No differece between 136 and 137 software here, everything working smooth. However, there is a never seen amount of egress atm. Maybe piecestore can’t handle the high load? All my nodes are migrated to hashstore.
for me everything looks good too. my CPU usage just raised about 2% for 6 Nodes. And this is only due to “high” egress. All my Linux Docker nodes are in good condition
Loads look normal for me. If the load is high in ‘top’: look at the iowait/“wa” field to see if it’s high too. If so then your applications are likely waiting on your HDD. ‘iotop’ will tell you what’s going on.
there’s been more repair egress traffic on most of my nodes.
I had my hard drives suffering yesterday. Part of it was due to partially migrated nodes trying to run the used space file filewalker at the same time as the increased traffic
I think, that it might be implemented via repairs. For example, the team member uploaded their raw video to the bucket in the USA, but their colleagues editors, colorists, etc. are in Europe. To ensure quick access, file pieces must be distributed in both the USA and Europe.
This has nothing to do with the storage node software, healthy or hashstore migration.
A few months ago we decreased the RS settings from 29/43/65/110 down to 29/46/49/70. The reduced the storage expansion factor from 65/29 to 49/29. The downside is that each file has to get repaired more often. It doesn’t happen right away because old files take months to enter the repair queue and when they do they get migrated to the new RS settings. Slowly over time the repair traffic goes up.
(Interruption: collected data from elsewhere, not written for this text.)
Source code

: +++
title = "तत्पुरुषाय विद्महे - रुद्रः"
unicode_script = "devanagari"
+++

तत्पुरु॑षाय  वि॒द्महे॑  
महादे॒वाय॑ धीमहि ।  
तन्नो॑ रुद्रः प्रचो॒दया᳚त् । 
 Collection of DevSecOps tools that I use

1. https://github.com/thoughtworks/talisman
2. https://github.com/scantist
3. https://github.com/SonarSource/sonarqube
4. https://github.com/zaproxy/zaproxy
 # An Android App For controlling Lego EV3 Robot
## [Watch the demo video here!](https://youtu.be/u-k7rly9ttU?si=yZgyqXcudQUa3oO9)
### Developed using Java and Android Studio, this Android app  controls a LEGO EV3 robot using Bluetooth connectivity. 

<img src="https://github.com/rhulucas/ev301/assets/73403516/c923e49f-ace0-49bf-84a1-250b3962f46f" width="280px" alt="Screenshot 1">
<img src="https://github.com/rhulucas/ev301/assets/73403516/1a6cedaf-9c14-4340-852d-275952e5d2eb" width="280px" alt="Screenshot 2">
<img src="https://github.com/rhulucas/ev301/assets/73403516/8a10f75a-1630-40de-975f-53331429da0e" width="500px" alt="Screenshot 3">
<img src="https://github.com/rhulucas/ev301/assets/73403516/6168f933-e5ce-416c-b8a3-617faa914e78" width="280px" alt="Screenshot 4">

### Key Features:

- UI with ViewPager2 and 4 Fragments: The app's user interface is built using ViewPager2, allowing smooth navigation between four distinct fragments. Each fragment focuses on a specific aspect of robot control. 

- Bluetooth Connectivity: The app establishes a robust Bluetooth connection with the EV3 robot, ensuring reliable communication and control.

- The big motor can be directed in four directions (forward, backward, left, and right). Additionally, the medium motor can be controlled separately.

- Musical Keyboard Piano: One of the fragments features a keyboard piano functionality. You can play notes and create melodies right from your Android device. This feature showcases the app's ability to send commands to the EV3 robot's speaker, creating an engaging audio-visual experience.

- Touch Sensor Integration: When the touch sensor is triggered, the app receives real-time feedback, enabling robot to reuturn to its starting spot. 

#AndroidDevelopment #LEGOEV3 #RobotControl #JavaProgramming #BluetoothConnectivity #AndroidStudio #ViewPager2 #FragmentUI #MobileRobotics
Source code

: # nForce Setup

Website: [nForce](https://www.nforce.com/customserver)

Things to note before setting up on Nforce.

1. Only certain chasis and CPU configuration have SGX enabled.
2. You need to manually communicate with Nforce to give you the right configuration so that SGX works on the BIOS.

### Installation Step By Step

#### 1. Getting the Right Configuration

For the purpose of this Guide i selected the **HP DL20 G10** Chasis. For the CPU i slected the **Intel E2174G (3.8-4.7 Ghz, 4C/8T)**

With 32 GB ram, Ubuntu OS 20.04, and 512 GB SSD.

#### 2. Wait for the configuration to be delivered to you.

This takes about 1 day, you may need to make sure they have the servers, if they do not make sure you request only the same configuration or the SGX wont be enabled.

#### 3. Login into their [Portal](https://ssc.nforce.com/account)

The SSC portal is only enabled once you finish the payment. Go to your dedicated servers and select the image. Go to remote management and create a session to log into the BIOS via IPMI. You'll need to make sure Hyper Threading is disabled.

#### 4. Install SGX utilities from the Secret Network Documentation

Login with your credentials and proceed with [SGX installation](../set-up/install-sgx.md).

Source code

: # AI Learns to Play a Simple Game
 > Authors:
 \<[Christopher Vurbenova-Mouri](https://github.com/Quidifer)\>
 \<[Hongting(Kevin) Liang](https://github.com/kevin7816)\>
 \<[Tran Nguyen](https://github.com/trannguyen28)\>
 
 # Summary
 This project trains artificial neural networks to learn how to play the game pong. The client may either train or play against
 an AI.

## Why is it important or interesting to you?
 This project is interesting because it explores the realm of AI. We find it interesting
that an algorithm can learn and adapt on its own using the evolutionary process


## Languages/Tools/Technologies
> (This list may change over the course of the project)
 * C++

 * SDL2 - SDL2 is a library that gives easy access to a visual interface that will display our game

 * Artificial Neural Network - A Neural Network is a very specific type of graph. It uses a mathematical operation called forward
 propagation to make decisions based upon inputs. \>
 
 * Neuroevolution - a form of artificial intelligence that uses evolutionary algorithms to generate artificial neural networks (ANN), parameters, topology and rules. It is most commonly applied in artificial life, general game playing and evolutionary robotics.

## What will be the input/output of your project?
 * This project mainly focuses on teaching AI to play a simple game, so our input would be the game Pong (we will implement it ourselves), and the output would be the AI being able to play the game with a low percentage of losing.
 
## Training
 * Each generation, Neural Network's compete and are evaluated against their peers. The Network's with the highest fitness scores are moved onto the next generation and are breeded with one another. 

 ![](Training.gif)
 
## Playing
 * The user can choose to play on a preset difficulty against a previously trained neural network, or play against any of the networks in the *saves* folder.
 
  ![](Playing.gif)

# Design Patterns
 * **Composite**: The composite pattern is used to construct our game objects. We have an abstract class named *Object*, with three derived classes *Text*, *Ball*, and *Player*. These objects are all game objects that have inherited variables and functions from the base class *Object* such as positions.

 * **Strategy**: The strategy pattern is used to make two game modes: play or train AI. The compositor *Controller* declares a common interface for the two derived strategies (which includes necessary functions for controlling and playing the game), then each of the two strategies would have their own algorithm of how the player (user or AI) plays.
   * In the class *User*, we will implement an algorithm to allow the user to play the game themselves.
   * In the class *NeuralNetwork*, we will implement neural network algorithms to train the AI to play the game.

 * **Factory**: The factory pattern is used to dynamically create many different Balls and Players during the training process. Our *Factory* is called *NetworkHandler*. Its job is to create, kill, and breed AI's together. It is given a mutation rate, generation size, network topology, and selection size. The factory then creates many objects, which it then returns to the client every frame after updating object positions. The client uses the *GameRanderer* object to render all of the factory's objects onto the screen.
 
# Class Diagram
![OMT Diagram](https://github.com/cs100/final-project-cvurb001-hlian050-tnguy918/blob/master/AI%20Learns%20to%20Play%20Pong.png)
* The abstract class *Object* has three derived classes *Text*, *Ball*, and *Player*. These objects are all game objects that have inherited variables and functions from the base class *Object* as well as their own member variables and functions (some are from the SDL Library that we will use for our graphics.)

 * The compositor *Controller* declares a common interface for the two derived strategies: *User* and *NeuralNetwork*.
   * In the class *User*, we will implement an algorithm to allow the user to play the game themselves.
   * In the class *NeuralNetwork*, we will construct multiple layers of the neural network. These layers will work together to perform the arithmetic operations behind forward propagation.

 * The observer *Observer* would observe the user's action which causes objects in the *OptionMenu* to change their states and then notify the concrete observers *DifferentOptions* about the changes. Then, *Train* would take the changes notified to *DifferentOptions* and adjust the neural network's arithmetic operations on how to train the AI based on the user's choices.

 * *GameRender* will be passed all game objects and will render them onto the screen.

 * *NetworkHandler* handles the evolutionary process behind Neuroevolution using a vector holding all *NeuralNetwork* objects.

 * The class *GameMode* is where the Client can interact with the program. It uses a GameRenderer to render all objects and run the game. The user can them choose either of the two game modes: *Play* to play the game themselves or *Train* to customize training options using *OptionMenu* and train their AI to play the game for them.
Last week we noticed that the repair queue of US1 has grown to the point that we do need to scale up repair workers. No customer data is at risk. Even the worst segments on the repair queue still have enough pieces to not worry about it. If we don’t scale up the repair workers this repair queue bell curve might move closer to the minimum threshold until eventually a segment gets lost. Thats why we are scaling up repair workers and keep observing the situation.
46/49 sounds… tight. I guess the network has been reliable enough that potentially paying for a bit more repair… is better than for-sure constantly paying SNOs for 65/29 instead of 49/29?
Repairs are only replacing some pieces… but the system still has to download the minimum number to recreate them. Like if the repair system needs to replace 3 pieces of some data it still has to download 29 existing pieces to regenerate those 3.
So we probably are seeing increased ingress… it’s just small because it only covers a low count of freshly-regenerated pieces (while egress needs to always send those 29 out first)
At least that’s how it works in my head - a Storjling will correct me…